**PROMPT**
Output exactly the first line of the listing and each line after it, through the line that contains "curious student. In"; add nothing else.

== Segment start ==

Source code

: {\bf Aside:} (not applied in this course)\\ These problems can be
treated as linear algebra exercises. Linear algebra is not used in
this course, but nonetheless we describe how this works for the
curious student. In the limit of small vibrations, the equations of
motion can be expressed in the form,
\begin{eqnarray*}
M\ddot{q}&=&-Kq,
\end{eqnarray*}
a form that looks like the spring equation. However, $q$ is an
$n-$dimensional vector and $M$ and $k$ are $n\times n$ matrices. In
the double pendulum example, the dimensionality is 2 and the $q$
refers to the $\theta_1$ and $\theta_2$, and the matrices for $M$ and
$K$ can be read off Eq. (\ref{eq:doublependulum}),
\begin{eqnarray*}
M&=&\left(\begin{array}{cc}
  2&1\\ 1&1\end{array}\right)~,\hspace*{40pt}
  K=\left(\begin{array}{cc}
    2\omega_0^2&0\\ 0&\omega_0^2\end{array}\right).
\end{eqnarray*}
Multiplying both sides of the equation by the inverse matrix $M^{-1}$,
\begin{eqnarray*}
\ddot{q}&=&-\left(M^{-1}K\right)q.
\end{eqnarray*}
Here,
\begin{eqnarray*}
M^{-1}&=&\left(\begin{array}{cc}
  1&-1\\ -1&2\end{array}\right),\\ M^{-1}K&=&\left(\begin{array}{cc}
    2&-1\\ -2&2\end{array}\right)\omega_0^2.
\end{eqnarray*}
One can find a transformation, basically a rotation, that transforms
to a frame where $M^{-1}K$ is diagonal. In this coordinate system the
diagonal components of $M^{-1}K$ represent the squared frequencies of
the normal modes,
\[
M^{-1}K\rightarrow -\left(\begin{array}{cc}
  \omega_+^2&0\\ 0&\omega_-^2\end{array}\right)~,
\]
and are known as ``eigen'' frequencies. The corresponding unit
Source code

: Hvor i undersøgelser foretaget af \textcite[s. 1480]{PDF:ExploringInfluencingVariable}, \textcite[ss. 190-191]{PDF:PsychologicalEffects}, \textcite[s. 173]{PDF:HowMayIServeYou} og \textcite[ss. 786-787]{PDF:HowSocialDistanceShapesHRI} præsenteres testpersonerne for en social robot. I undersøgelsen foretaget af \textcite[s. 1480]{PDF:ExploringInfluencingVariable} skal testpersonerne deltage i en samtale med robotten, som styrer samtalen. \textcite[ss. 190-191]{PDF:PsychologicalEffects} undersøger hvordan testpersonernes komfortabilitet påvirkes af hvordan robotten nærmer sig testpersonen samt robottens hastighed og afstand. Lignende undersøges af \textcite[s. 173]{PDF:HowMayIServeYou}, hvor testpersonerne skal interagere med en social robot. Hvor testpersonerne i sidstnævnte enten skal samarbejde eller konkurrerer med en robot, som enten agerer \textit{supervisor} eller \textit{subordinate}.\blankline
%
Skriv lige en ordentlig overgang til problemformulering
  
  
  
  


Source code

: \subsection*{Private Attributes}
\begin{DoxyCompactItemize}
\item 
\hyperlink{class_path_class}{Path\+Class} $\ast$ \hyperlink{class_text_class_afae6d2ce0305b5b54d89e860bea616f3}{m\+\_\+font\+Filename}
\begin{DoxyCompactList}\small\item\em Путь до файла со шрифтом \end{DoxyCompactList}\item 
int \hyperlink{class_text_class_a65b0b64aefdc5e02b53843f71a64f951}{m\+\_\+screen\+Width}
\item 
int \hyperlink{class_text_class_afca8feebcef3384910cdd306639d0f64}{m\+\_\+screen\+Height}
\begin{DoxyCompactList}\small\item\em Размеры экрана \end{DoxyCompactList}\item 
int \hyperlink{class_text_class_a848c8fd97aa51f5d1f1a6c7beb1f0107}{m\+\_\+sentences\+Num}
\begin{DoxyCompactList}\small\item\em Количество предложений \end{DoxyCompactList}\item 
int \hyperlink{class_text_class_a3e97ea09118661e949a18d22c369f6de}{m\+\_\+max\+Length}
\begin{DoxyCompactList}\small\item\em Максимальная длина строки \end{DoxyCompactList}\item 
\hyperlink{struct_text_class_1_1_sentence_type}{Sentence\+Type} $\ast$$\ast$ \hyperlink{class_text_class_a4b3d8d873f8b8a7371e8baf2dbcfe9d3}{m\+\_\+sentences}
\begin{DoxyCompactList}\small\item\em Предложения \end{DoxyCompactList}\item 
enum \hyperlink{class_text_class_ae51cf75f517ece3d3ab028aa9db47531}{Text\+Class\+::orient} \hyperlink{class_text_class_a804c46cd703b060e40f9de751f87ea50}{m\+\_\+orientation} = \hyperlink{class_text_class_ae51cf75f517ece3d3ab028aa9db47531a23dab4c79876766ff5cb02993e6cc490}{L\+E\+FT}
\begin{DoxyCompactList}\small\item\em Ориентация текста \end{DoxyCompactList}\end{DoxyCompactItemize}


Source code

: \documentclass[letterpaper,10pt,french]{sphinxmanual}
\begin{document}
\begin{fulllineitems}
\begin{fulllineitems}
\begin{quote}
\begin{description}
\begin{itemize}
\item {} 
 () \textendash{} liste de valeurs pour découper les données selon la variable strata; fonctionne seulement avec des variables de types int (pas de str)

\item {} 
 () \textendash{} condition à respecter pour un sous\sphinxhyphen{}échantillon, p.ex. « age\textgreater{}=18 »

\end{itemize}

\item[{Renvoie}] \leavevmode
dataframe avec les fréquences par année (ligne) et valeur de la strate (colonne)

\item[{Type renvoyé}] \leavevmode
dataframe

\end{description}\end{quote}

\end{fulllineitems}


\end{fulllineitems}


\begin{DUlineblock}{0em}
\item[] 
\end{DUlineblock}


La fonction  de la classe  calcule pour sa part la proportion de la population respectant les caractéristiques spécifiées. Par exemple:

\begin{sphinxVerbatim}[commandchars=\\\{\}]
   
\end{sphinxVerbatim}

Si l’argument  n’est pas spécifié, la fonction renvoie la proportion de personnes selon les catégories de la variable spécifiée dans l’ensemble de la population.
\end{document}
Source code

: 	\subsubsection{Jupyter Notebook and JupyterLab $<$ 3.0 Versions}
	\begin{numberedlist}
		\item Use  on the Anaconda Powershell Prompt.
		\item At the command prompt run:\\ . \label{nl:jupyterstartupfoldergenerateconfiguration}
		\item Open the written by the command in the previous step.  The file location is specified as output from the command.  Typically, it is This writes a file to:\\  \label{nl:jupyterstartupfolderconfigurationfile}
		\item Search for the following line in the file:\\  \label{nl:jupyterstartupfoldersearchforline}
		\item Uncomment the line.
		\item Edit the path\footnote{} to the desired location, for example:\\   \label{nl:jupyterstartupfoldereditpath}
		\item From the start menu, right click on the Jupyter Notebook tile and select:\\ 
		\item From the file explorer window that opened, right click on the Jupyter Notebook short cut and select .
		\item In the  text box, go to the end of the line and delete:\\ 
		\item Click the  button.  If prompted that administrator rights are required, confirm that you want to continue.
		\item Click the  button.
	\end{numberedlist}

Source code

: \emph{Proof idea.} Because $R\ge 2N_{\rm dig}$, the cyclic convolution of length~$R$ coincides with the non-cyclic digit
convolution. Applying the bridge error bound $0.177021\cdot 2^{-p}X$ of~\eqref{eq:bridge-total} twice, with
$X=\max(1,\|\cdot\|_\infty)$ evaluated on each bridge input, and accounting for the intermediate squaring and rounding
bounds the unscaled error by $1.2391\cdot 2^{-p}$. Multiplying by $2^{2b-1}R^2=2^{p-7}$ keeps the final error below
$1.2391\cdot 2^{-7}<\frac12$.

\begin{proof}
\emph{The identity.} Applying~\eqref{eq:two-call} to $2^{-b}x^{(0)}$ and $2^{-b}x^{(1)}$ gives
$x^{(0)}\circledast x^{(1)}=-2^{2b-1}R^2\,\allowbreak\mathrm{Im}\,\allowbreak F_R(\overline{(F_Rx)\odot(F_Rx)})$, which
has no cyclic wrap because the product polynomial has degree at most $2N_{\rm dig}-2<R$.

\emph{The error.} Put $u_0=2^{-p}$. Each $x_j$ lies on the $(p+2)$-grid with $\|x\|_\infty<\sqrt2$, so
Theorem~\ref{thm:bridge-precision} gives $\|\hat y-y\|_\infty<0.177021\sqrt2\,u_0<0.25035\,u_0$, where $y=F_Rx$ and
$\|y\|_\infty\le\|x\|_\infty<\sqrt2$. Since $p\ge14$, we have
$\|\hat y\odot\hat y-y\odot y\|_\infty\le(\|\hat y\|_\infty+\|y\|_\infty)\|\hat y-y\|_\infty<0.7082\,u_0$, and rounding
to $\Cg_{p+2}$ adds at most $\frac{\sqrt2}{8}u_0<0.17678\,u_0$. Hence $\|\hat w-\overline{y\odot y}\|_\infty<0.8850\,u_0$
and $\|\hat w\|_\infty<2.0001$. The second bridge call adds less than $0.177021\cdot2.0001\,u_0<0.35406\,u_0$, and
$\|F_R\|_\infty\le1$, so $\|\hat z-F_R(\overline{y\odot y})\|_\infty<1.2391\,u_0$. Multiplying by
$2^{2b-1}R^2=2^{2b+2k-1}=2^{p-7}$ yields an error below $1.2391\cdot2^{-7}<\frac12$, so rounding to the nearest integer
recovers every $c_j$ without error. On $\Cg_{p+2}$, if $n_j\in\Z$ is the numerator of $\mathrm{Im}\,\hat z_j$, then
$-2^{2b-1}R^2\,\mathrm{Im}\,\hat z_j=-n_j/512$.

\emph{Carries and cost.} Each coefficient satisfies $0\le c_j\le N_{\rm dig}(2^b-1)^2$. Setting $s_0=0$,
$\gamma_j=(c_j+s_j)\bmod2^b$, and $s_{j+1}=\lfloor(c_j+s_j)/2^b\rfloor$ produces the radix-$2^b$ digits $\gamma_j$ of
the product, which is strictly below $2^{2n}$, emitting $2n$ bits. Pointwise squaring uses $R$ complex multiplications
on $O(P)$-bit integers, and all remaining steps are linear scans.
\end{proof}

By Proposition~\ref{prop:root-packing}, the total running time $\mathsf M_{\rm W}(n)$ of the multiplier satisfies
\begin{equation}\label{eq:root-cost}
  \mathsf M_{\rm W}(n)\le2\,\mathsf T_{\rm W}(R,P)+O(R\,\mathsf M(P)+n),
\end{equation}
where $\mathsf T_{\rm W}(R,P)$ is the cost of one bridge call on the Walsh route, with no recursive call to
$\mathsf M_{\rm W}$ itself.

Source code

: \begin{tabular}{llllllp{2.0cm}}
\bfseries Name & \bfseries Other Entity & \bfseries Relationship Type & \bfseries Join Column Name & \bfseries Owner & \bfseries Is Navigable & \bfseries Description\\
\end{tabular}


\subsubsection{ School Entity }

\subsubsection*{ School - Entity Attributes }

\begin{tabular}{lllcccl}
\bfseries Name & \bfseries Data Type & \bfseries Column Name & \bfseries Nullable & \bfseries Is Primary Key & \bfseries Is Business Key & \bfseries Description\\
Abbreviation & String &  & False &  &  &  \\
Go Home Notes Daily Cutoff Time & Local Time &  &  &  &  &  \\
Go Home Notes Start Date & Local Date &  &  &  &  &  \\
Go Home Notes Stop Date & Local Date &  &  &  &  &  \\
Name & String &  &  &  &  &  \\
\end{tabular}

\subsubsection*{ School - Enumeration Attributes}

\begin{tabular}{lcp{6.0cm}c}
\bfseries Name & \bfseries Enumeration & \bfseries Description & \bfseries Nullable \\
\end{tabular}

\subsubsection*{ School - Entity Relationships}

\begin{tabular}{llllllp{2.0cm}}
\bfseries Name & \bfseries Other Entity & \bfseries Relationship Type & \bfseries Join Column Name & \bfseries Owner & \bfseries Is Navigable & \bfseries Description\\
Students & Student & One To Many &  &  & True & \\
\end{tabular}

== Segment end ==

**EXERCISE RESULT**
Source code

: {\bf Aside:} (not applied in this course)\\ These problems can be
treated as linear algebra exercises. Linear algebra is not used in
this course, but nonetheless we describe how this works for the
curious student. In the limit of small vibrations, the equations of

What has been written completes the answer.